The better question is:
Who decided what work was worth doing?
The developer’s role shifts upstream
As coding agents improve, the developer’s role shifts.
Less time is spent typing every line by hand. More time is spent directing work, reviewing output, preserving system intent, and deciding what matters.
That means the developer becomes more like a technical editor, architect, reviewer, and operator.
The job becomes:
- define the task clearly
- provide enough context
- constrain the change
- inspect the diff
- run verification
- catch bad assumptions
- decide whether the result is acceptable
This is still software engineering.
It is just a different shape of software engineering.
And in many ways, it raises the bar. If a tool can generate code quickly, then weak judgment creates bad software faster. The bottleneck moves from typing speed to decision quality.
That is why I do not think AI coding agents make senior developers less valuable.
I think they make senior judgment more visible.
What founders should understand
For founders, AI coding agents are both useful and dangerous.
They can reduce execution friction. They can help build prototypes. They can speed up repetitive work. They can make it easier to explore an idea before investing heavily.
But they do not remove the need for technical ownership.
Someone still has to answer questions like:
- Is this architecture appropriate?
- What happens when usage grows?
- What data model are we committing to?
- What parts of this system are fragile?
- What should be built now versus later?
- What is a prototype, and what is production?
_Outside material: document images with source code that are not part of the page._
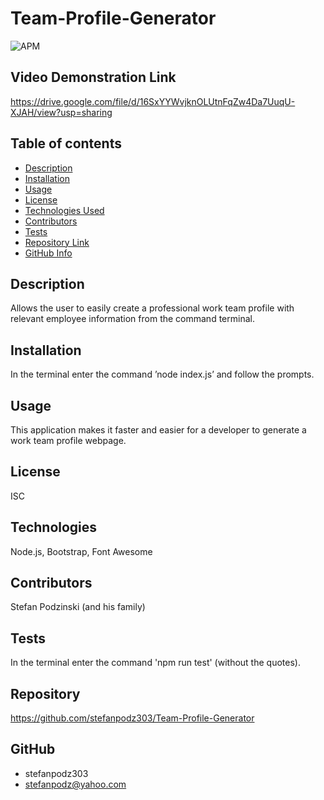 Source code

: # Team-Profile-Generator

![APM](https://img.shields.io/badge/license-ISC-blue)

## Video Demonstration Link

https://drive.google.com/file/d/16SxYYWvjknOLUtnFqZw4Da7UuqU-XJAH/view?usp=sharing

## Table of contents
- [Description](#Description)
- [Installation](#Installation)
- [Usage](#Usage)
- [License](#License)
- [Technologies Used](#Technologies)
- [Contributors](#Contributors)
- [Tests](#Tests)
- [Repository Link](#Repository)
- [GitHub Info](#GitHub) 

## Description 
Allows the user to easily create a professional work team profile with relevant employee information from the command terminal. 

## Installation
In the terminal enter the command ’node index.js’ and follow the prompts.

## Usage
This application makes it faster and easier for a developer to generate a work team profile webpage.

## License
ISC

## Technologies
Node.js, Bootstrap, Font Awesome

## Contributors
Stefan Podzinski (and his family)

## Tests
In the terminal enter the command 'npm run test' (without the quotes).

## Repository
https://github.com/stefanpodz303/Team-Profile-Generator

## GitHub
- stefanpodz303
- stefanpodz@yahoo.com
- What risks are being hidden by fast generation?
Those questions do not go away because a coding agent can produce files quickly.
If anything, they become more important.
This is the same pattern I have written about in why hiring a software developer still matters, why vibe coding gets expensive, and why AI-generated code often fails security audits.
Generating software is easier now.
Owning software is still hard.
Agentic tools are leverage
My practical view is simple:
Agentic coding tools are leverage.
They help with bounded execution. They reduce friction. They make it easier to inspect, edit, test, and iterate.
But leverage does not eliminate judgment. It amplifies it.
A clear technical leader can use these tools to move faster without losing control.
An unclear technical process can use the same tools to create more code, more confusion, and more cleanup work.
That is the real shift.
AI coding agents are not replacing developers in the simple way people keep predicting.
They are changing what good developers spend their time doing.
And the more powerful the tools become, the more valuable good judgment becomes.